A study conducted in Maharashtra says that PCOS is also a common diagnosis in women with infertility. It also says that contrary to common perception, PCOS happens in both obese and non-obese women, and patients usually experience irregular periods, hirsutism, acanthosis nigricans (AN) (pigmentation and dark patches on skin), and hypothyroidism (when the thyroid gland is not able to produce enough thyroid hormone).
There are ways to manage the symptoms of PCOS including reducing stress, eating right, losing weight, and birth control pills to regularise periods. Femoai spoke to Dr. Anuradha Sharma, a Delhi-based gynaecologist about PCOS, its causes, and the role of stress and diet in PCOS, infertility, and what can women do about it. Here are edited excerpts:
What is PCOS?
It is a condition wherein your ovaries will have too many follicles (can be seen in an ultrasound) which are filled with fluid; these follicles contain eggs but the brain does not signal any of these to ovulate. It is a complex endocrine disorder with wide ranging clinical signs and symptoms. PCOS patients often come to doctors with symptoms of hyperandrogenism (high levels of androgens, male hormone, in females) like acne, hair growth, excess hair on body and face.

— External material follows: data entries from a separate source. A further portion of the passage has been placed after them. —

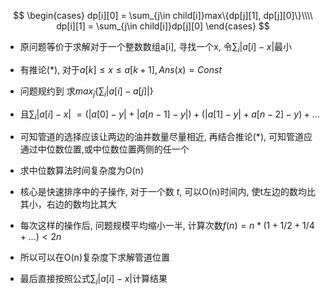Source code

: $$
\begin{cases}
dp[i][0] = \sum_{j\in child[i]}max\{dp[j][1], dp[j][0]\}\\\\
dp[i][1] = \sum_{j\in child[i]}dp[j][0]
\end{cases}
$$



- 原问题等价于求解对于一个整数数组a[i], 寻找一个x, 令$\sum_i |a[i] - x|$最小

- 有推论(*), 对于$a[k] \leq x \leq a[k + 1], Ans(x) = Const$

- 问题规约到 求$max_j\{\sum_i |a[i] - a[j]|\}$

- 且$\sum_i |a[i] - x|\ = (|a[0] - y| + |a[n - 1] - y|) + (|a[1] - y| + a[n - 2] - y) + ...$

- 可知管道的选择应该让两边的油井数量尽量相近, 再结合推论(*), 可知管道应通过中位数位置,或中位数位置两侧的任一个

- 求中位数算法时间复杂度为O(n)

- 核心是快速排序中的子操作, 对于一个数 $t$, 可以O(n)时间内, 使t左边的数均比其小，右边的数均比其大

- 每次这样的操作后, 问题规模平均缩小一半, 计算次数$f(n) = n * (1 + 1 / 2 + 1 / 4 + ...) < 2n$

- 所以可以在O(n)复杂度下求解管道位置

- 最后直接按照公式$\sum_i |a[i] - x|$计算结果

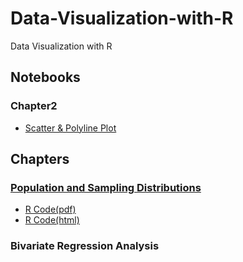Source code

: # Data-Visualization-with-R
Data Visualization with R

## Notebooks
### Chapter2
* [Scatter & Polyline Plot](https://yalin1995.github.io/Data-Visualization-with-R/Chapter2/Scatter&Polyline_plot.nb.html)

## Chapters
### [Population and Sampling Distributions](https://yalin1995.github.io/Data-Visualization-with-R/1.Population%20and%20Sampling%20Distributions/HamApp01.pdf)
* [R Code(pdf)](https://yalin1995.github.io/Data-Visualization-with-R/1.Population%20and%20Sampling%20Distributions/Lecture01.pdf)
* [R Code(html)](https://yalin1995.github.io/Data-Visualization-with-R/1.Population%20and%20Sampling%20Distributions/Lecture01.html)

### Bivariate Regression Analysis 
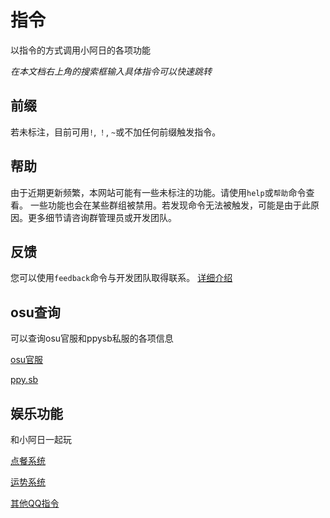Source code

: # 指令

以指令的方式调用小阿日的各项功能

*在本文档右上角的搜索框输入具体指令可以快速跳转*
## 前缀
若未标注，目前可用`!`, `！`, `~`或不加任何前缀触发指令。

## 帮助
由于近期更新频繁，本网站可能有一些未标注的功能。请使用`help`或`帮助`命令查看。
一些功能也会在某些群组被禁用。若发现命令无法被触发，可能是由于此原因。更多细节请咨询群管理员或开发团队。

## 反馈
您可以使用`feedback`命令与开发团队取得联系。
[详细介绍](./qq.md#feedback)

## osu查询

可以查询osu官服和ppysb私服的各项信息

[osu官服](./bancho.md)

[ppy.sb](./ppysb.md)

## 娱乐功能

和小阿日一起玩

[点餐系统](./eat.md)

[运势系统](./daily.md)

[其他QQ指令](./qq.md)
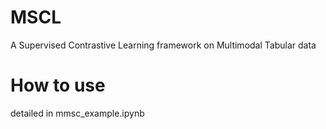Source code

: # MSCL
A Supervised Contrastive Learning framework on Multimodal Tabular data

# How to use
detailed in mmsc_example.ipynb
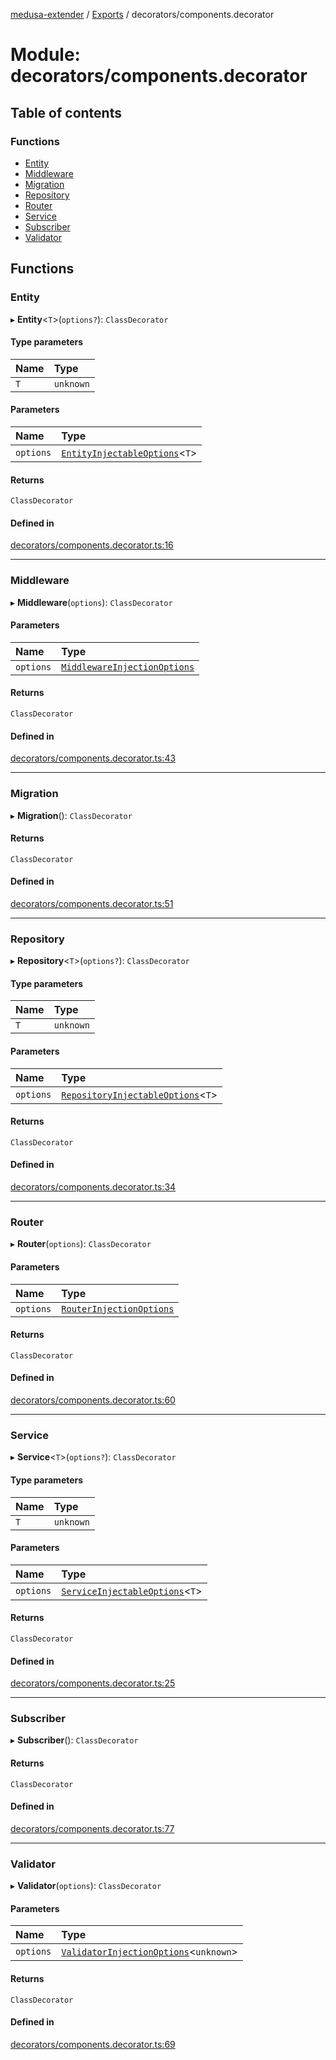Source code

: [medusa-extender](../README.md) / [Exports](../modules.md) / decorators/components.decorator

# Module: decorators/components.decorator

## Table of contents

### Functions

- [Entity](decorators_components_decorator.md#entity)
- [Middleware](decorators_components_decorator.md#middleware)
- [Migration](decorators_components_decorator.md#migration)
- [Repository](decorators_components_decorator.md#repository)
- [Router](decorators_components_decorator.md#router)
- [Service](decorators_components_decorator.md#service)
- [Subscriber](decorators_components_decorator.md#subscriber)
- [Validator](decorators_components_decorator.md#validator)

## Functions

### Entity

▸ **Entity**<`T`\>(`options?`): `ClassDecorator`

#### Type parameters

| Name | Type |
| :------ | :------ |
| `T` | `unknown` |

#### Parameters

| Name | Type |
| :------ | :------ |
| `options` | [`EntityInjectableOptions`](core_types.md#entityinjectableoptions)<`T`\> |

#### Returns

`ClassDecorator`

#### Defined in

[decorators/components.decorator.ts:16](https://github.com/adrien2p/medusa-extender/blob/12c4270/src/decorators/components.decorator.ts#L16)

___

### Middleware

▸ **Middleware**(`options`): `ClassDecorator`

#### Parameters

| Name | Type |
| :------ | :------ |
| `options` | [`MiddlewareInjectionOptions`](core_types.md#middlewareinjectionoptions) |

#### Returns

`ClassDecorator`

#### Defined in

[decorators/components.decorator.ts:43](https://github.com/adrien2p/medusa-extender/blob/12c4270/src/decorators/components.decorator.ts#L43)

___

### Migration

▸ **Migration**(): `ClassDecorator`

#### Returns

`ClassDecorator`

#### Defined in

[decorators/components.decorator.ts:51](https://github.com/adrien2p/medusa-extender/blob/12c4270/src/decorators/components.decorator.ts#L51)

___

### Repository

▸ **Repository**<`T`\>(`options?`): `ClassDecorator`

#### Type parameters

| Name | Type |
| :------ | :------ |
| `T` | `unknown` |

#### Parameters

| Name | Type |
| :------ | :------ |
| `options` | [`RepositoryInjectableOptions`](core_types.md#repositoryinjectableoptions)<`T`\> |

#### Returns

`ClassDecorator`

#### Defined in

[decorators/components.decorator.ts:34](https://github.com/adrien2p/medusa-extender/blob/12c4270/src/decorators/components.decorator.ts#L34)

___

### Router

▸ **Router**(`options`): `ClassDecorator`

#### Parameters

| Name | Type |
| :------ | :------ |
| `options` | [`RouterInjectionOptions`](core_types.md#routerinjectionoptions) |

#### Returns

`ClassDecorator`

#### Defined in

[decorators/components.decorator.ts:60](https://github.com/adrien2p/medusa-extender/blob/12c4270/src/decorators/components.decorator.ts#L60)

___

### Service

▸ **Service**<`T`\>(`options?`): `ClassDecorator`

#### Type parameters

| Name | Type |
| :------ | :------ |
| `T` | `unknown` |

#### Parameters

| Name | Type |
| :------ | :------ |
| `options` | [`ServiceInjectableOptions`](core_types.md#serviceinjectableoptions)<`T`\> |

#### Returns

`ClassDecorator`

#### Defined in

[decorators/components.decorator.ts:25](https://github.com/adrien2p/medusa-extender/blob/12c4270/src/decorators/components.decorator.ts#L25)

___

### Subscriber

▸ **Subscriber**(): `ClassDecorator`

#### Returns

`ClassDecorator`

#### Defined in

[decorators/components.decorator.ts:77](https://github.com/adrien2p/medusa-extender/blob/12c4270/src/decorators/components.decorator.ts#L77)

___

### Validator

▸ **Validator**(`options`): `ClassDecorator`

#### Parameters

| Name | Type |
| :------ | :------ |
| `options` | [`ValidatorInjectionOptions`](core_types.md#validatorinjectionoptions)<`unknown`\> |

#### Returns

`ClassDecorator`

#### Defined in

[decorators/components.decorator.ts:69](https://github.com/adrien2p/medusa-extender/blob/12c4270/src/decorators/components.decorator.ts#L69)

In India, PCOS is very common, it is especially seen more in urban setups. I wouldn’t, however, be able to comment on the rural sector. Polycystic basically is a metabolic disorder; a syndrome where you can experience irregular periods, infertility, hair growth, acne, obesity, high lipid, high glucose. These are all the things that contribute to it being a syndrome. What happens is that because the eggs are not ovulating, there is a disbalance between the female and the male hormone in a woman’s body. Normally, estrogen is on the higher levels in women, but here the testosterone also takes over (Testosterone is the primary male sex hormone; women produce a small amount of it in the ovaries and adrenal glands). The balance is disturbed and therefore there is acne, irregular periods, and hair growth etc.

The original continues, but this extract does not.